Within the body 42, an annular piston sleeve 84 is coaxially and reciprocally mounted coaxially about the shaft 50. The piston sleeve 84 has an elongated annular head portion 86 positioned toward the second body end 48 and a cylindrical sleeve portion 88 fixedly attached to the head portion and extending axially therefrom toward the first body end 46.
The head portion 86 carries a pair of conventional inner seals, disposed to provide a seal between the head portion and a corresponding, longitudinally extending, smooth wall portion of the shaft 50. The body sidewall 44 has a pair of stationary seals positioned along a midportion of the sidewall, disposed to provide a seal between the body sidewall and a corresponding, longitudinally extending, smooth wall portion of the head portion 86. The head portion 86 and the corresponding stationary seals and inner seals define fluid-tight compartments to each side of the head portion toward the first body end 46 and the second body end 48. The smooth wall portion of the shaft 50 and the smooth wall portion of the sleeve portion 88 have sufficient axial length to accommodate the full end-to-end reciprocating stroke travel of the piston sleeve 84 within the body 42.
Reciprocation of the piston sleeve 84 within the body 42 occurs when hydraulic oil or air under pressure selectively enters through one or the other of a port 90 and a port 92 located in the body sidewall 44, each adjacent to an axially opposite side of the stationary seals of the body sidewall. As used herein, "fluid" will refer to hydraulic oil, air or any other fluid suitable for use in the actuator 40. The ports 90 and 92 each communicate with one of the fluid-tight compartments correspondingly positioned to one or the other side of the piston head portion 86. Conventional seals are disposed between the shaft flange portion 52 and the body 42 toward the first body end 46 and between the shaft nut 60 and the body 42 toward the second body end 48 to prevent fluid leakage from the compartments as the shaft 80 rotates.

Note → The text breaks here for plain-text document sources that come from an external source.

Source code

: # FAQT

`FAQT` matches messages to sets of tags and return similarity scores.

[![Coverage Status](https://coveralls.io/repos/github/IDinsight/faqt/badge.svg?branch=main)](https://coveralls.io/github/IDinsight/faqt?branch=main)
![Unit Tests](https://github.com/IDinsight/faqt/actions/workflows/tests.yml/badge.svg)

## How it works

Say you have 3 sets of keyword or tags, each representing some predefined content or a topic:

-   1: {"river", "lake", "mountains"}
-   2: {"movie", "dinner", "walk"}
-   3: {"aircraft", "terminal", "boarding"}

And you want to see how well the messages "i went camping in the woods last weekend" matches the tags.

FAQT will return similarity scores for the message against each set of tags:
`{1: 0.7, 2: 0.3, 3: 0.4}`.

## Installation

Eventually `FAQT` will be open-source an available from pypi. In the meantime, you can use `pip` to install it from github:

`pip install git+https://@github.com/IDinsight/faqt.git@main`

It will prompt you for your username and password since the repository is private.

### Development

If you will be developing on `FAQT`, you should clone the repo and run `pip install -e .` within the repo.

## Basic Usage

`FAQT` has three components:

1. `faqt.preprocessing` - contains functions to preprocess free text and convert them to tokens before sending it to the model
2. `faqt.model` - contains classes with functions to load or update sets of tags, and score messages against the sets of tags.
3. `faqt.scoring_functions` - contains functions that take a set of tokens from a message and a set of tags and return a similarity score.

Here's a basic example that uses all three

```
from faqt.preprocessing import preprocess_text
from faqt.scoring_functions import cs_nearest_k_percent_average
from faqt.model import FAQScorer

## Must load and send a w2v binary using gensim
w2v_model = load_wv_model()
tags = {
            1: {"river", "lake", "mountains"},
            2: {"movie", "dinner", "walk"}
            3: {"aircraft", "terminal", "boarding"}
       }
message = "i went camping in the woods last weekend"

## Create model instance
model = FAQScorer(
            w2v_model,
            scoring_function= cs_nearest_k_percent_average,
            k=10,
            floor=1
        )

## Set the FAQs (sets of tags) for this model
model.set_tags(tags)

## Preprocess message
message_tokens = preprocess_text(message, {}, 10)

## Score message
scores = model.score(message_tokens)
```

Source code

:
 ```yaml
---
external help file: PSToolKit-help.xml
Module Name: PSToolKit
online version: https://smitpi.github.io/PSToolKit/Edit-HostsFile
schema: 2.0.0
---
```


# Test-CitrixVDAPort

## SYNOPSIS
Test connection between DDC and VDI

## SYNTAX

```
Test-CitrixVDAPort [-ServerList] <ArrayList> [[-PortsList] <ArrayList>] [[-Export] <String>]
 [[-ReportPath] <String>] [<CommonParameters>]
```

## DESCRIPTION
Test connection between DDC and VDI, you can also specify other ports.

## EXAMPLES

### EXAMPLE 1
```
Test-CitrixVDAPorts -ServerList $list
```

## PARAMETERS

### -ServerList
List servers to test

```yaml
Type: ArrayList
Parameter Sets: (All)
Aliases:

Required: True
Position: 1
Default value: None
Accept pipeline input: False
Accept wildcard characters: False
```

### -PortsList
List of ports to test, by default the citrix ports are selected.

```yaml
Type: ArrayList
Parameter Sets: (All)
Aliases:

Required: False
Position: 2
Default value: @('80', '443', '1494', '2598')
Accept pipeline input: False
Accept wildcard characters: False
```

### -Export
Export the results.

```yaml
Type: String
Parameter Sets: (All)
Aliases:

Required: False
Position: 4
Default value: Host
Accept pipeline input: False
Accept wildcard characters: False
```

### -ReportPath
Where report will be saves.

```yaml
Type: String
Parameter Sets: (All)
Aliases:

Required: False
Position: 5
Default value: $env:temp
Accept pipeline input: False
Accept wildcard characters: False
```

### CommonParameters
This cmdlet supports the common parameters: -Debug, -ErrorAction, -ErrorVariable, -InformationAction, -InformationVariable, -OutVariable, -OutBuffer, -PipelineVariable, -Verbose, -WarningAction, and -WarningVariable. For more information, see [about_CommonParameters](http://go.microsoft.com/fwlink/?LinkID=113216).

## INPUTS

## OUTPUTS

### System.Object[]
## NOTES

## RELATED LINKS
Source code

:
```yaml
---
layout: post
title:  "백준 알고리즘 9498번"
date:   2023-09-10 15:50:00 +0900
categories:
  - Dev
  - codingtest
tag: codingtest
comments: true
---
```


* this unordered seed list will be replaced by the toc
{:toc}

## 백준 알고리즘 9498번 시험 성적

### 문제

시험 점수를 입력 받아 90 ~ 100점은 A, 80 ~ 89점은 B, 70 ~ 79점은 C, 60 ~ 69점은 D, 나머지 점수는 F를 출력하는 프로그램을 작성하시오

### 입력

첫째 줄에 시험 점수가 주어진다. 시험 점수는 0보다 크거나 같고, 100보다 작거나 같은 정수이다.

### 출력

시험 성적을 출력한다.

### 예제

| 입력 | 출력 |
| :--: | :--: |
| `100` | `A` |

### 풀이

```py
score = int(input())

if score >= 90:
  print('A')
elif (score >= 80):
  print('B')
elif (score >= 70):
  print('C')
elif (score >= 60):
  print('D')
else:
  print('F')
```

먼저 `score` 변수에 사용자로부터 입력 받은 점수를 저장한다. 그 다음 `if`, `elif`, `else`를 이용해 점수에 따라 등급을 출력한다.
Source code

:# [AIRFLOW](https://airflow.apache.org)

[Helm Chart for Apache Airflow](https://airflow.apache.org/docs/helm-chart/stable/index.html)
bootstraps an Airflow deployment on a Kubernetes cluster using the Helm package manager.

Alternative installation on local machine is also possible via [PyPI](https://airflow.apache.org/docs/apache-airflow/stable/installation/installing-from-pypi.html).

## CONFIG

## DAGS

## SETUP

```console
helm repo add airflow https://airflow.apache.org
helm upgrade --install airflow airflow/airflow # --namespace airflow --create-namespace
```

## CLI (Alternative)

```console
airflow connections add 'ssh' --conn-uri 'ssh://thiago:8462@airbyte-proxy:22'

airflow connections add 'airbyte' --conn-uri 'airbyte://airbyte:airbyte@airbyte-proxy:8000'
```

Access to the ports 90 and 92 is provided by a pair of apertures 94 in the saddle portion 70 of the attachment bracket 68.
The application of fluid pressure to the compartment toward the first body end 46 produces axial movement of the piston sleeve 84 toward the second body end 48. The application of fluid pressure to the compartment toward the second body end 48 produces axial movement of the piston sleeve 84 toward the first body end 46. The actuator 40 provides relative rotational movement between the body 42 and the shaft 50 through the conversion of linear movement of the piston sleeve 84 into rotational movement of the shaft in a manner well known in the art.

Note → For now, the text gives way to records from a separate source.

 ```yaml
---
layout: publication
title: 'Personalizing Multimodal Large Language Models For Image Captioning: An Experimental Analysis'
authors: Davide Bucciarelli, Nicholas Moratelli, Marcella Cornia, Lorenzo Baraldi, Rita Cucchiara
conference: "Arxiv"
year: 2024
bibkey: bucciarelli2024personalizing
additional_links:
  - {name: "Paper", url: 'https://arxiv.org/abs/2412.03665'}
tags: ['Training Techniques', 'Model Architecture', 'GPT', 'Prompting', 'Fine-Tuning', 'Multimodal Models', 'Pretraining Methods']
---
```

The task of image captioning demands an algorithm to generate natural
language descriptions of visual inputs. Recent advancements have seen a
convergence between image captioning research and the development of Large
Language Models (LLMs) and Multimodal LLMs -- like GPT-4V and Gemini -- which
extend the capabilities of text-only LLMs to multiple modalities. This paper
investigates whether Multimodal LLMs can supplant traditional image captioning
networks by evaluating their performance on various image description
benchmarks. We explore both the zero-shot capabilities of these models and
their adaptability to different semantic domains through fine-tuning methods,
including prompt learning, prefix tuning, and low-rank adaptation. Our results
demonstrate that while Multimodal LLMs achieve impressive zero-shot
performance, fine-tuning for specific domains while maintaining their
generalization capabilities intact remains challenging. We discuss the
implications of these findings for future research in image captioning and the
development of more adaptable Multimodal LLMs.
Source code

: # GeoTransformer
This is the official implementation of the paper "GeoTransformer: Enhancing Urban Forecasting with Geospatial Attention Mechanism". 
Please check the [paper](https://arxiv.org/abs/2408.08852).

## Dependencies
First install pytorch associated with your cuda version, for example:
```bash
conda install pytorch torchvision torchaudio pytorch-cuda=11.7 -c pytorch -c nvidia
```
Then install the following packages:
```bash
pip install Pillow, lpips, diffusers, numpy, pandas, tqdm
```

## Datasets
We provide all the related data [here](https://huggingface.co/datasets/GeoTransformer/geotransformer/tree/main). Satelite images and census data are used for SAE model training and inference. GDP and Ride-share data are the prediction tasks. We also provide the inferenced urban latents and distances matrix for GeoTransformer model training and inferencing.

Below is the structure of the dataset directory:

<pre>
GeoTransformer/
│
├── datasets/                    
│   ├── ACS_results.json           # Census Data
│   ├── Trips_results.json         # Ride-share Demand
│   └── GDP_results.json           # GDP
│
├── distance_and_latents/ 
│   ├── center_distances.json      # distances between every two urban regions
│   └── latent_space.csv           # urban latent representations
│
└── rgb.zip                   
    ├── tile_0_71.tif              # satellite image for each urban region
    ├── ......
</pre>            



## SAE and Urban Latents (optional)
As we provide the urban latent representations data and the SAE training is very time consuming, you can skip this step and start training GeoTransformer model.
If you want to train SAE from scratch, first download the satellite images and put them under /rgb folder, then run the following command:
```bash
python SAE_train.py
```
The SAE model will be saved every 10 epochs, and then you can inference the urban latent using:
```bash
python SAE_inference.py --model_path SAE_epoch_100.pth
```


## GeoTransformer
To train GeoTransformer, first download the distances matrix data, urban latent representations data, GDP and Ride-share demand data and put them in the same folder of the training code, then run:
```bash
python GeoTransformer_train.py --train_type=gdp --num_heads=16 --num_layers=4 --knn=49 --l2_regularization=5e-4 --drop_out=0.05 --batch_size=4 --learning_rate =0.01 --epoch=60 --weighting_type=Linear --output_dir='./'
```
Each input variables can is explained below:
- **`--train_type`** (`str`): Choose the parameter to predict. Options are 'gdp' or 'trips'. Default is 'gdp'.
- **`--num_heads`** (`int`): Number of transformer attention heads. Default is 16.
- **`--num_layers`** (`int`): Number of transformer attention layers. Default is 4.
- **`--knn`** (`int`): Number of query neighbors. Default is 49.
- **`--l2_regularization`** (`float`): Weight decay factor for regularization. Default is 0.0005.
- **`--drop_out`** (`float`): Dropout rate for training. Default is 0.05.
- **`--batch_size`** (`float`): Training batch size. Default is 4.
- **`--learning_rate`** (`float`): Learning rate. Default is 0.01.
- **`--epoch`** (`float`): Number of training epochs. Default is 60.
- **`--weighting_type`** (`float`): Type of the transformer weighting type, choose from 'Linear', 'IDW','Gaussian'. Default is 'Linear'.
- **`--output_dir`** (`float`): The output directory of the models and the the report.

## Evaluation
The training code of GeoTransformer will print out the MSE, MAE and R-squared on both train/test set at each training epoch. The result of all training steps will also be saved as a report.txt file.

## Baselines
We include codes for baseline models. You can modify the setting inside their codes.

An inward facing surface portion 96 of the body sidewall 44 extending generally between the stationary seals and the first body end 46 has cut therein a plurality of inner helical body grooves 98. An outward facing surface portion 100 of the shaft 50 extending generally between the shaft smooth wall portion toward the shaft flange portion 52 has cut therein a plurality of outer helical shaft grooves 102. The helical body and shaft grooves 98 and 102 extend about the body sidewall 44 and the shaft 50, respectively. The grooved shaft portion 100 is located generally opposite the grooved body portion 96 and spaced apart radially inward therefrom to define a cicumferential space therebetween. The sleeve portion 88 of the piston sleeve 84 supports a plurality of free rotatable rollers 104 disposed in the circumferential space between the shaft 50 and the body sidewall 44. The helical body grooves 98 have an opposite hand or direction of turn from the helical shaft grooves 102, but have substantially the same axial pitch as the helical shaft grooves. The number of grooves or groove starts comprising the plurality of helical body and shaft grooves 98 and 102 may vary from design to design, but preferably the numbers used are interrelated.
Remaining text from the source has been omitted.